Um tema que tem dado o que falar, está diretamente ligado à questão da locação de imóveis. Todo ano, dentre as milhões de declarações que a RFB espera receber, estão as dos proprietários de imóveis alugados. E a Receita, claro, faz o cruzamento dos valores de quem recebeu o aluguel com os de quem pagou.

Despesa com aluguel: os mais de 13 milhões de brasileiros que hoje têm esse encargo – conforme pesquisa realizada pelo IBGE (Instituto Brasileiro de Geografia e Estatística) em 2020 – ficam desapontados ao constatarem que não há possibilidade de incluir esse gasto na dedução do imposto de renda; mas a declaração é obrigatória, sob pena de sofrer multa de 20% do valor não declarado.

A informação serve apenas para a Receita cruzar os dados entre sua renda e seus gastos, avaliar se são compatíveis e, obviamente, cruzar a informação com a declaração de quem recebeu o aluguel.

Outra informação importante diz respeito à possibilidade de quem recebe aluguel poder dividir o valor com a esposa, membros da família em primeiro grau ou ainda com um sócio; e cada um fazer a declaração separadamente. Essa renda só poderá ser declarada por mais de um locador se, na hora de fechar o contrato de locação, essa condição for formalizada. Se constar essa indicação no contrato, cada qual deve declarar a sua parte.

Contribuintes que recebem renda oriunda de aluguel devem pagar todo mês o carnê-leão; entretanto, ainda tem locador que não se atenta para esse fato. Os aluguéis recebidos por pessoa física devem ser tributados mensalmente. O imposto devido deve ser apurado por meio do lançamento de tais rendimentos no carnê-leão. Quando tais valores mensais não atingem o limite de tributação, os rendimentos devem ser declarados na declaração de ajuste anual, caso em que passarão a compor a base do imposto devido no ano base.

Hoje todas as informações estão interligadas e a omissão de informações, como o caso do aluguel, poderá levar o contribuinte a cair na malha fina e, consequentemente, arcar com as consequências.

Os locadores que recebem aluguel em valor inferior a R$ 1.903,98 por mês, estão desobrigados do pagamento mensal do carnê-leão.
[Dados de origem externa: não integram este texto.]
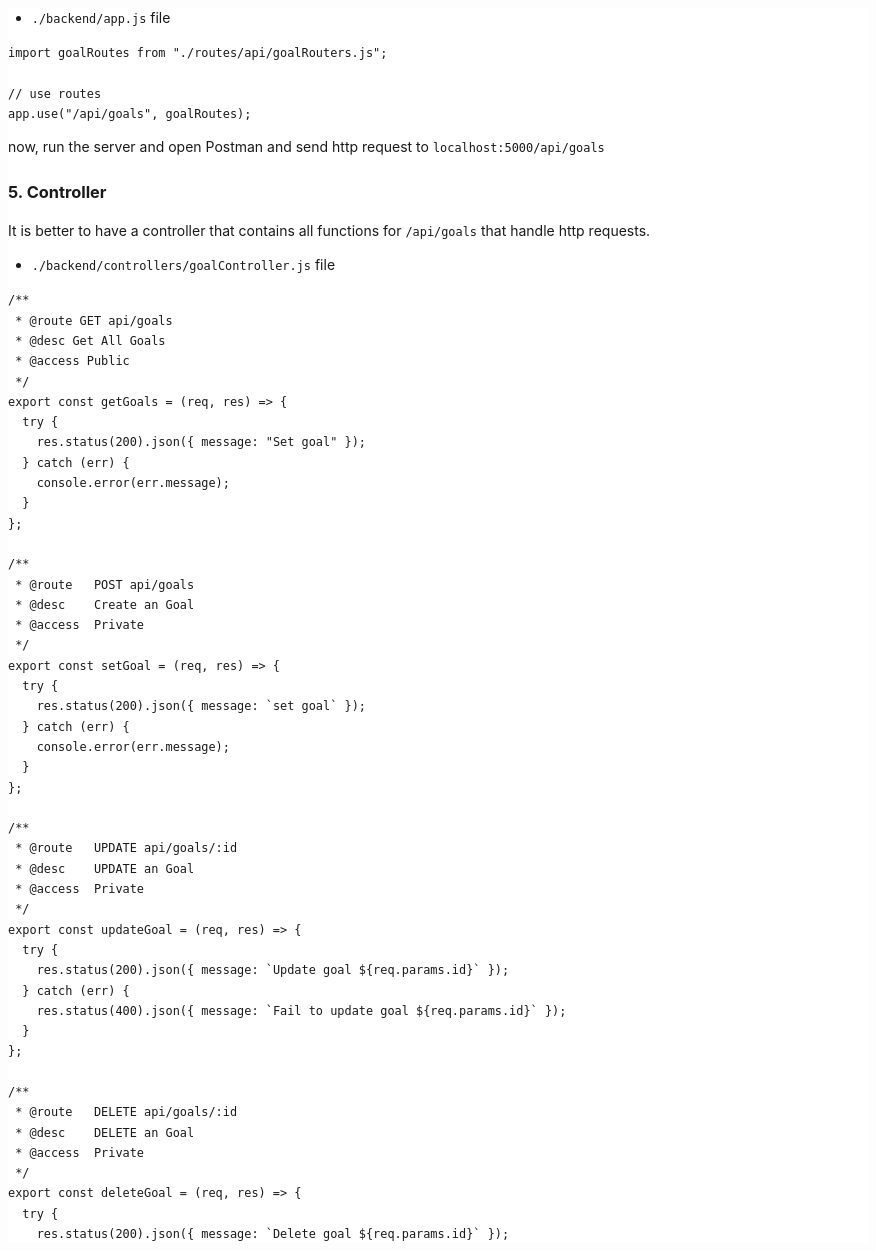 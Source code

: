 - `./backend/app.js` file

```
import goalRoutes from "./routes/api/goalRouters.js";

// use routes
app.use("/api/goals", goalRoutes);
```

now, run the server and open Postman and send http request to `localhost:5000/api/goals`

### 5. Controller

It is better to have a controller that contains all functions for `/api/goals` that handle http requests.

- `./backend/controllers/goalController.js` file

```
/**
 * @route GET api/goals
 * @desc Get All Goals
 * @access Public
 */
export const getGoals = (req, res) => {
  try {
    res.status(200).json({ message: "Set goal" });
  } catch (err) {
    console.error(err.message);
  }
};

/**
 * @route   POST api/goals
 * @desc    Create an Goal
 * @access  Private
 */
export const setGoal = (req, res) => {
  try {
    res.status(200).json({ message: `set goal` });
  } catch (err) {
    console.error(err.message);
  }
};

/**
 * @route   UPDATE api/goals/:id
 * @desc    UPDATE an Goal
 * @access  Private
 */
export const updateGoal = (req, res) => {
  try {
    res.status(200).json({ message: `Update goal ${req.params.id}` });
  } catch (err) {
    res.status(400).json({ message: `Fail to update goal ${req.params.id}` });
  }
};

/**
 * @route   DELETE api/goals/:id
 * @desc    DELETE an Goal
 * @access  Private
 */
export const deleteGoal = (req, res) => {
  try {
    res.status(200).json({ message: `Delete goal ${req.params.id}` });
```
Já aqueles que recebem um valor total acima desse limite, estão obrigados a pagar mensalmente o carnê-leão, através do Documento de Arrecadação de Receitas Federais (DARF) até o último dia útil do mês seguinte ao do recebimento do rendimento.

O alerta aos contribuintes que locam seus imóveis próprios é para que procurem um contador regularmente estabelecido, para avaliar o seu caso em particular e cumprir o que estabelece a lei; afinal, como já dito acima, a fiscalização está ocorrendo a cada dia com mais intensidade.

Quem não cumprir a lei referente à locação de imóveis e for intimado pela Receita Federal, estará sujeito a uma multa de ofício de 75% no lançamento do Imposto suplementar apurado.

A Receita Federal do Brasil avisa o contribuinte que deixar de declarar rendimentos de aluguéis, para que regularize sua situação mediante a retificação espontânea da declaração ou entrega da declaração original, antes de ser intimado pela Receita. Após a intimação, não há mais o que fazer; a multa de ofício de no mínimo 75%, é fatal.